Proposal.
Change Type System from Index based for Node tree based. As an “ontology”. This would allow having a linked T.System. For example. User → Product → purchase.
Motivation
The Type System today uses the configuration bellow
&pb.SchemaUpdate{
Predicate: "dgraph.type",
ValueType: pb.Posting_STRING,
Directive: pb.SchemaUpdate_INDEX,
Tokenizer: []string{"exact"},
List: true,
}
It is a string of type list.
And as time goes on, it gets worse. Because absolutely all nodes of any Type will have the dgraph.type
with its respective value. That is, if you have billions of objects, you will have a gigantic dgraph.type
index over time. And it is not possible to break dgraph.type into smaller shards. In other words, a recipe for issues.
For example. This schema below would be possible and in fact be linked (Similar to GraphQL).
type <User> {
Product: <Product>.
name .
}
type <Product> {
name .
price .
Purchase: <Purchase> .
}
type <Purchase> {
name .
Products: <Product> .
}
The Node based concept (as ontology-like aspect) would be much better than what we have today. Bulk indexing creates a larger demand as it is centralized in a single predicate.
Nodes are just pointers to be traversed. Dgraph is much faster at traversing nodes than doing long searches in the index table.
Some ideas
All types would be nodes that would have 0x0 as a parent. So we can “recurse” the schema from the top from a known address.
Examples
<0x0> <dgraph.root> <_:UserType> .
<0x0> <dgraph.root> <_:ProductType> .
<0x0> <dgraph.root> <_:Purchase> .
<_:UserType> <dgraph.child.Product> <_:ProductType> .
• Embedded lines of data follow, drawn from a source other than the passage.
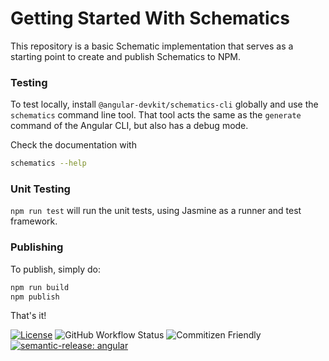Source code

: # Getting Started With Schematics

This repository is a basic Schematic implementation that serves as a starting point to create and publish Schematics to NPM.

### Testing

To test locally, install `@angular-devkit/schematics-cli` globally and use the `schematics` command line tool. That tool acts the same as the `generate` command of the Angular CLI, but also has a debug mode.

Check the documentation with

```bash
schematics --help
```

### Unit Testing

`npm run test` will run the unit tests, using Jasmine as a runner and test framework.

### Publishing

To publish, simply do:

```bash
npm run build
npm publish
```

That's it!

[![License](https://img.shields.io/badge/license-MIT-blue.svg)](https://github.com/Sgryts/ng-ag-grid-schematics/blob/main/LICENSE)
![GitHub Workflow Status](https://github.com/Sgryts/ng-ag-grid-schematics/actions/workflows/release.yml/badge.svg)
![Commitizen Friendly](https://img.shields.io/badge/commitizen-friendly-brightgreen.svg)
[![semantic-release: angular](https://img.shields.io/badge/semantic--release-angular-e10079?logo=semantic-release)](https://github.com/semantic-release/semantic-release)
<_:UserType> <dgraph.predicates> "name" .
<_:ProductType> <dgraph.child.Purchase> <_:PurchaseType> .
<_:ProductType> <dgraph.predicates> "name" .
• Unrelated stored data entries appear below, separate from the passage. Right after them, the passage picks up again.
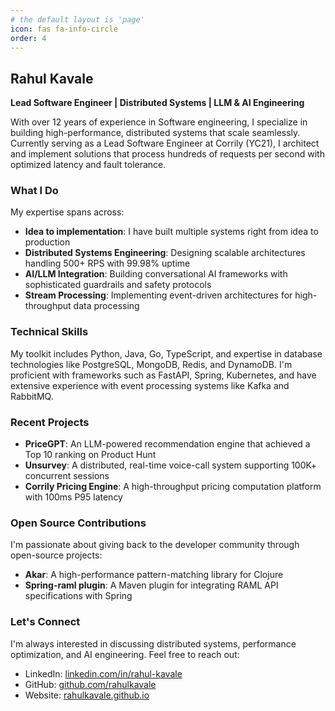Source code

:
 ```yaml
---
# the default layout is 'page'
icon: fas fa-info-circle
order: 4
---
```


## Rahul Kavale
**Lead Software Engineer | Distributed Systems | LLM & AI Engineering**

With over 12 years of experience in Software engineering, I specialize in building high-performance, distributed systems that scale seamlessly. Currently serving as a Lead Software Engineer at Corrily (YC21), I architect and implement solutions that process hundreds of requests per second with optimized latency and fault tolerance.

### What I Do

My expertise spans across:

- **Idea to implementation**: I have built multiple systems right from idea to production
- **Distributed Systems Engineering**: Designing scalable architectures handling 500+ RPS with 99.98% uptime
- **AI/LLM Integration**: Building conversational AI frameworks with sophisticated guardrails and safety protocols
- **Stream Processing**: Implementing event-driven architectures for high-throughput data processing

### Technical Skills

My toolkit includes Python, Java, Go, TypeScript, and expertise in database technologies like PostgreSQL, MongoDB, Redis, and DynamoDB. I'm proficient with frameworks such as FastAPI, Spring, Kubernetes, and have extensive experience with event processing systems like Kafka and RabbitMQ.

### Recent Projects

- **PriceGPT**: An LLM-powered recommendation engine that achieved a Top 10 ranking on Product Hunt
- **Unsurvey**: A distributed, real-time voice-call system supporting 100K+ concurrent sessions
- **Corrily Pricing Engine**: A high-throughput pricing computation platform with 100ms P95 latency

### Open Source Contributions

I'm passionate about giving back to the developer community through open-source projects:
- **Akar**: A high-performance pattern-matching library for Clojure
- **Spring-raml plugin**: A Maven plugin for integrating RAML API specifications with Spring

### Let's Connect

I'm always interested in discussing distributed systems, performance optimization, and AI engineering. Feel free to reach out:

- LinkedIn: [linkedin.com/in/rahul-kavale](https://www.linkedin.com/in/rahul-kavale/)
- GitHub: [github.com/rahulkavale](https://github.com/rahulkavale)
- Website: [rahulkavale.github.io](https://rahulkavale.github.io)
<_:ProductType> <dgraph.predicates> "price" .
<_:PurchaseType> <dgraph.child.Products> <_:ProductType> .
<_:PurchaseType> <dgraph.predicates> "name" .
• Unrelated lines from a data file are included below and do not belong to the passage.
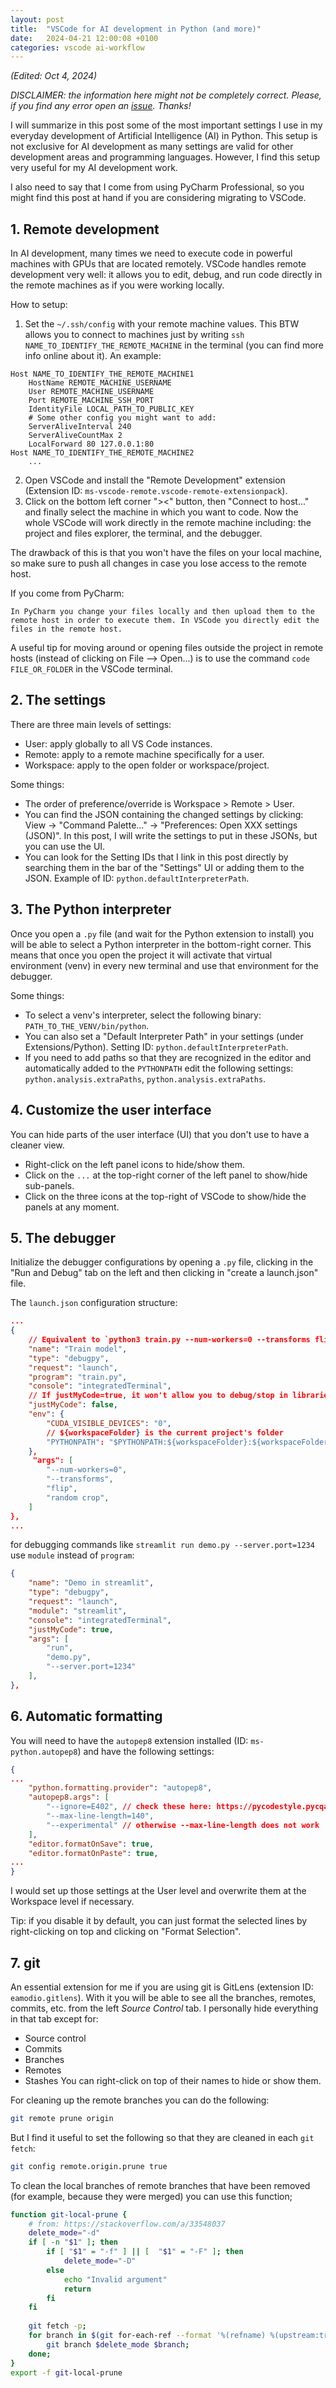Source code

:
 ```yaml
---
layout: post
title:  "VSCode for AI development in Python (and more)"
date:   2024-04-21 12:00:08 +0100
categories: vscode ai-workflow
---
```

_(Edited: Oct 4, 2024)_

_DISCLAIMER: the information here might not be completely correct. Please, if you find any error open an [issue](https://github.com/mkmenta/mkmenta.github.io/issues). Thanks!_

I will summarize in this post some of the most important settings I use in my everyday development of Artificial Intelligence (AI) in Python. 
This setup is not exclusive for AI development as many settings are valid for other development areas and programming languages. 
However, I find this setup very useful for my AI development work.

I also need to say that I come from using PyCharm Professional, so you might find this post at hand if you are considering migrating to VSCode.

## 1. Remote development
In AI development, many times we need to execute code in powerful machines with GPUs that are located remotely. 
VSCode handles remote development very well: it allows you to edit, debug, and run code directly in the remote machines as if you were working 
locally.

How to setup:
1. Set the `~/.ssh/config` with your remote machine values. 
This BTW allows you to connect to machines just by writing `ssh NAME_TO_IDENTIFY_THE_REMOTE_MACHINE` in the terminal (you can find more info online about it). 
An example:
```
Host NAME_TO_IDENTIFY_THE_REMOTE_MACHINE1
    HostName REMOTE_MACHINE_USERNAME
    User REMOTE_MACHINE_USERNAME
    Port REMOTE_MACHINE_SSH_PORT
    IdentityFile LOCAL_PATH_TO_PUBLIC_KEY
    # Some other config you might want to add:
    ServerAliveInterval 240
    ServerAliveCountMax 2
    LocalForward 80 127.0.0.1:80
Host NAME_TO_IDENTIFY_THE_REMOTE_MACHINE2
    ...
```
2. Open VSCode and install the "Remote Development" extension (Extension ID: `ms-vscode-remote.vscode-remote-extensionpack`).
3. Click on the bottom left corner "><" button, then "Connect to host..." and finally select the machine in which you want to code.
Now the whole VSCode will work directly in the remote machine including: the project and files explorer, the terminal, and the debugger.

The drawback of this is that you won't have the files on your local machine, so make sure to push all changes in case you lose access to the remote host.

If you come from PyCharm:
```
In PyCharm you change your files locally and then upload them to the remote host in order to execute them. In VSCode you directly edit the files in the remote host.
```
A useful tip for moving around or opening files outside the project in remote hosts (instead of clicking on File --> Open...) is to use the command `code FILE_OR_FOLDER` in the VSCode terminal.

## 2. The settings
There are three main levels of settings:
- User: apply globally to all VS Code instances.
- Remote: apply to a remote machine specifically for a user.
- Workspace: apply to the open folder or workspace/project. 

Some things:
- The order of preference/override is Workspace > Remote > User.
- You can find the JSON containing the changed settings by clicking: View -> "Command Palette..." -> "Preferences: Open XXX settings (JSON)". In this post, I will write the settings to put in these JSONs, but you can use the UI.
- You can look for the Setting IDs that I link in this post directly by searching them in the bar of the "Settings" UI or adding them to the JSON. Example of ID: `python.defaultInterpreterPath`.

## 3. The Python interpreter
Once you open a `.py` file (and wait for the Python extension to install) you will be able to select a Python interpreter in the bottom-right corner. This means that once you open the project it will activate that virtual environment (venv) in every new terminal and use that environment for the debugger. 

Some things:
- To select a venv's interpreter, select the following binary: `PATH_TO_THE_VENV/bin/python`.
- You can also set a "Default Interpreter Path" in your settings (under Extensions/Python). Setting ID: `python.defaultInterpreterPath`.
- If you need to add paths so that they are recognized in the editor and automatically added to the `PYTHONPATH` edit the following settings: `python.analysis.extraPaths`, `python.analysis.extraPaths`.

## 4. Customize the user interface
You can hide parts of the user interface (UI) that you don't use to have a cleaner view. 
- Right-click on the left panel icons to hide/show them.
- Click on the `...` at the top-right corner of the left panel to show/hide sub-panels.
- Click on the three icons at the top-right of VSCode to show/hide the panels at any moment.

## 5. The debugger
Initialize the debugger configurations by opening a `.py` file, clicking in the "Run and Debug" tab on the left and then clicking in "create a launch.json" file.

The `launch.json` configuration structure:
```json
...
{
    // Equivalent to `python3 train.py --num-workers=0 --transforms flip "random crop"`
    "name": "Train model",
    "type": "debugpy",
    "request": "launch",
    "program": "train.py",
    "console": "integratedTerminal",
    // If justMyCode=true, it won't allow you to debug/stop in libraries external to the current workspace
    "justMyCode": false,  
    "env": {
        "CUDA_VISIBLE_DEVICES": "0",
        // ${workspaceFolder} is the current project's folder
        "PYTHONPATH": "$PYTHONPATH:${workspaceFolder}:${workspaceFolder}/../my-other-lib"
    },
     "args": [
        "--num-workers=0",
        "--transforms",
        "flip",
        "random crop",
    ]
},
...
```
for debugging commands like `streamlit run demo.py --server.port=1234` use `module` instead of `program`:
```json
{
    "name": "Demo in streamlit",
    "type": "debugpy",
    "request": "launch",
    "module": "streamlit",
    "console": "integratedTerminal",
    "justMyCode": true,
    "args": [
        "run",
        "demo.py",
        "--server.port=1234"
    ],
},
```

## 6. Automatic formatting
You will need to have the `autopep8` extension installed (ID: `ms-python.autopep8`) and have the following settings:
```json
{
...
    "python.formatting.provider": "autopep8",
    "autopep8.args": [
        "--ignore=E402", // check these here: https://pycodestyle.pycqa.org/en/latest/intro.html#error-codes
        "--max-line-length=140",
        "--experimental" // otherwise --max-line-length does not work
    ],
    "editor.formatOnSave": true,
    "editor.formatOnPaste": true,
...
}
```
I would set up those settings at the User level and overwrite them at the Workspace level if necessary.

Tip: if you disable it by default, you can just format the selected lines by right-clicking on top and clicking on "Format Selection".

## 7. git
An essential extension for me if you are using git is GitLens (extension ID: `eamodio.gitlens`). With it you will be able to see all the branches, remotes, commits, etc. from the left *Source Control* tab. I personally hide everything in that tab except for:
- Source control
- Commits
- Branches
- Remotes
- Stashes
You can right-click on top of their names to hide or show them.

For cleaning up the remote branches you can do the following:
```sh
git remote prune origin
```

But I find it useful to set the following so that they are cleaned in each `git fetch`:
```sh
git config remote.origin.prune true
```

To clean the local branches of remote branches that have been removed (for example, because they were merged) you can use this function;
```bash
function git-local-prune {
    # from: https://stackoverflow.com/a/33548037
    delete_mode="-d"
    if [ -n "$1" ]; then
        if [ "$1" = "-f" ] || [  "$1" = "-F" ]; then
            delete_mode="-D"
        else
            echo "Invalid argument"
            return
        fi
    fi
    
    git fetch -p;
    for branch in $(git for-each-ref --format '%(refname) %(upstream:track)' refs/heads | awk '$2 == "[gone]" {sub("refs/heads/", "", $1); print $1}'); do 
        git branch $delete_mode $branch; 
    done;
}
export -f git-local-prune
```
<_:PurchaseType> <dgraph.predicates> "price" .
Problems
In order to import(bulk load or liveload) the data from previous versions. You would need to create an upsert function to modify the <dgraph.type>
values that users have for Nodes. Upsert would ensure there were no duplicates. Or we can simply have users manually make the change via Bulk Upsert.
<0x2001> <dgraph.type> "FamilyMember" .
e.g pseudo-code: if <dgraph.type> = ( type list ) || then Upsert it
BTW, we could also use the “upgrade” tool to do this.
Collateral Benefit
- When querying the schema in Ratel. You will be able to see how your schema is linked. It can facilitate the experience of analyzing a Schema and also planning a Schema Modeling.
- This would facilitate the creation of the “Schema aliases” feature. See Add aliases at the schema level (In type)
cc. @Raphael